I am trying to access HIVE from spark application with scala.

My code:

val hiveLocation   = "hdfs://master:9000/user/hive/warehouse"
val conf = new SparkConf().setAppName("SOME APP NAME").setMaster("local[*]").set("spark.sql.warehouse.dir",hiveLocation)

val sc = new SparkContext(conf)
val spark = SparkSession
  .builder()
  .appName("SparkHiveExample")
  .master("local[*]")
  .config("spark.sql.warehouse.dir", hiveLocation)
  .config("spark.driver.allowMultipleContexts", "true")
  .enableHiveSupport()
  .getOrCreate()
println("Start of SQL Session--------------------")

spark.sql("select * from test").show()
println("End of SQL session-------------------")

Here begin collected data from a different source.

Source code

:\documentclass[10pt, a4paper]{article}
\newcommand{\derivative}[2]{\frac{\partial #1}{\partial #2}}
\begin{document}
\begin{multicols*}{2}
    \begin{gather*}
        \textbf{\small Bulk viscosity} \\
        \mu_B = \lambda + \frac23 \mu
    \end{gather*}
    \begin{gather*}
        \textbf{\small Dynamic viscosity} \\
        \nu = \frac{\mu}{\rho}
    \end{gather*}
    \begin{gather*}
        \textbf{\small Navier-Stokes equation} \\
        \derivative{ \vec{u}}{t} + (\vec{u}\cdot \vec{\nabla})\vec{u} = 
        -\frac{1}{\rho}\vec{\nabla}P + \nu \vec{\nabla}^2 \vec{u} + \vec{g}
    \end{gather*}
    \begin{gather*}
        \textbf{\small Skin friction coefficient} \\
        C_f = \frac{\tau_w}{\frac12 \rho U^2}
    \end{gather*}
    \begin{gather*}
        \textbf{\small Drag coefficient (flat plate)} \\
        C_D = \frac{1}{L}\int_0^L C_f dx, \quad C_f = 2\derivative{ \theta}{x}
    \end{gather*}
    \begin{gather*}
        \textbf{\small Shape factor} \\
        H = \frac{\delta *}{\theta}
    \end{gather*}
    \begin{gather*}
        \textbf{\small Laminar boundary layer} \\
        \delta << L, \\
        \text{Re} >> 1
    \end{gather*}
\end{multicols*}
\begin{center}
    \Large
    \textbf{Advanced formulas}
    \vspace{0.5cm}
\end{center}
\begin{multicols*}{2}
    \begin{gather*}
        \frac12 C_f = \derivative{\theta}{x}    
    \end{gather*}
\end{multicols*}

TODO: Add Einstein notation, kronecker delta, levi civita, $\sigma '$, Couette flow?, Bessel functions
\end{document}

But it ends up with error message

Table or view not found

but when I run show tables; under hive console , I can see that table and can run Select * from test. All are in "user/hive/warehouse" location. Just for testing I tried with create table also from spark, just to find out the table location.

val spark = SparkSession
      .builder()
  .appName("SparkHiveExample")
  .master("local[*]")
  .config("spark.sql.warehouse.dir", hiveLocation)
  .config("spark.driver.allowMultipleContexts", "true")
  .enableHiveSupport()
    .getOrCreate()
println("Start of SQL Session--------------------")
spark.sql("CREATE TABLE IF NOT EXISTS test11(name String)")
println("End of SQL session-------------------")

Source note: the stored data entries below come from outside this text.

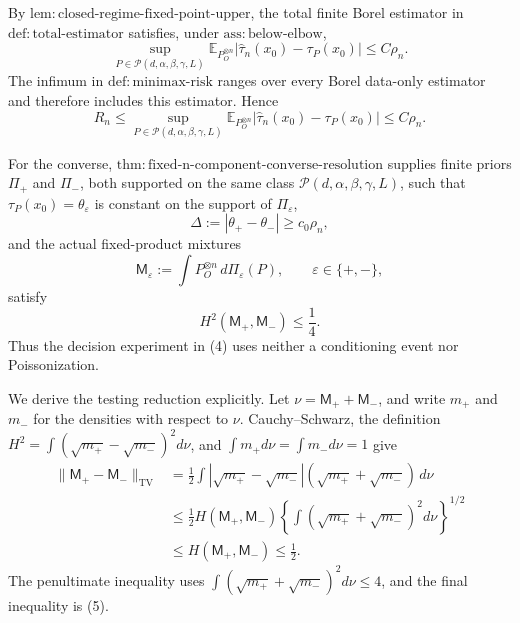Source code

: By \(\mathrm{lem:closed\mbox{-}regime\mbox{-}fixed\mbox{-}point\mbox{-}upper}\), the total finite Borel estimator in \(\mathrm{def:total\mbox{-}estimator}\) satisfies, under \(\mathrm{ass:below\mbox{-}elbow}\),
\[
 \sup_{P\in\mathcal P(d,\alpha,\beta,\gamma,L)}
 \mathbb E_{P_O^{\otimes n}}
 \left|\widehat\tau_n(x_0)-\tau_P(x_0)\right|
 \le C\rho_n.                                                    \tag{1}
\]
The infimum in \(\mathrm{def:minimax\mbox{-}risk}\) ranges over every Borel data-only estimator and therefore includes this estimator.  Hence
\[
 R_n\le
 \sup_{P\in\mathcal P(d,\alpha,\beta,\gamma,L)}
 \mathbb E_{P_O^{\otimes n}}
 \left|\widehat\tau_n(x_0)-\tau_P(x_0)\right|
 \le C\rho_n.                                                    \tag{2}
\]

For the converse, \(\mathrm{thm:fixed\mbox{-}n\mbox{-}component\mbox{-}converse\mbox{-}resolution}\) supplies finite priors \(\Pi_+\) and \(\Pi_-\), both supported on the same class \(\mathcal P(d,\alpha,\beta,\gamma,L)\), such that \(\tau_P(x_0)=\theta_\varepsilon\) is constant on the support of \(\Pi_\varepsilon\),
\[
 \Delta:=|\theta_+-\theta_-|\ge c_0\rho_n,                     \tag{3}
\]
and the actual fixed-product mixtures
\[
 \mathsf M_\varepsilon
 :=\int P_O^{\otimes n}\,d\Pi_\varepsilon(P),
 \qquad \varepsilon\in\{+,-\},                                \tag{4}
\]
satisfy
\[
 H^2(\mathsf M_+,\mathsf M_-)\le\frac14.                       \tag{5}
\]
Thus the decision experiment in (4) uses neither a conditioning event nor Poissonization.

We derive the testing reduction explicitly.  Let \(\nu=\mathsf M_++\mathsf M_-\), and write \(m_+\) and \(m_-\) for the densities with respect to \(\nu\).  Cauchy--Schwarz, the definition \(H^2=\int(\sqrt{m_+}-\sqrt{m_-})^2d\nu\), and \(\int m_+d\nu=\int m_-d\nu=1\) give
\[
\begin{aligned}
 \lVert\mathsf M_+-\mathsf M_-\rVert_{\mathrm{TV}}
 &=\frac12\int|\sqrt{m_+}-\sqrt{m_-}|(\sqrt{m_+}+\sqrt{m_-})\,d\nu\\
 &\le\frac12H(\mathsf M_+,\mathsf M_-)
 \left\{\int(\sqrt{m_+}+\sqrt{m_-})^2d\nu\right\}^{1/2}\\
 &\le H(\mathsf M_+,\mathsf M_-)
 \le\frac12.                                                     \tag{6}
\end{aligned}
\]
The penultimate inequality uses \(\int(\sqrt{m_+}+\sqrt{m_-})^2d\nu\le4\), and the final inequality is (5).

This code also executed properly (with success note) but strange thing is that I can find this table from hive console.

Even if I use select * from TBLS; in mysql (in my setup I configured mysql as metastore for hive), I did not found those tables which are created from spark.

Is spark location is different than hive console?

What I have to do if I need to access existing table in hive from spark?

回答1:

from the spark sql programming guide: (I highlighted the relevant parts)

Configuration of Hive is done by placing your hive-site.xml, core-site.xml (for security configuration), and hdfs-site.xml (for HDFS configuration) file in conf/.

When working with Hive, one must instantiate SparkSession with Hive support, including connectivity to a persistent Hive metastore, support for Hive serdes, and Hive user-defined functions. Users who do not have an existing Hive deployment can still enable Hive support. When not configured by the hive-site.xml, the context automatically creates metastore_db in the current directory and creates a directory configured by spark.sql.warehouse.dir, which defaults to the directory spark-warehouse in the current directory that the Spark application is started

you need to add a hive-site.xml config file to the resource dir. here is the minimum needed values for spark to work with hive (set the host to the host of hive):

<?xml version="1.0"?>
<?xml-stylesheet type="text/xsl" href="configuration.xsl"?>
<configuration>
    <property>
        <name>hive.metastore.uris</name>
        <value>thrift://host:9083</value>
        <description>IP address (or fully-qualified domain name) and port of the metastore host</description>
    </property>

</configuration>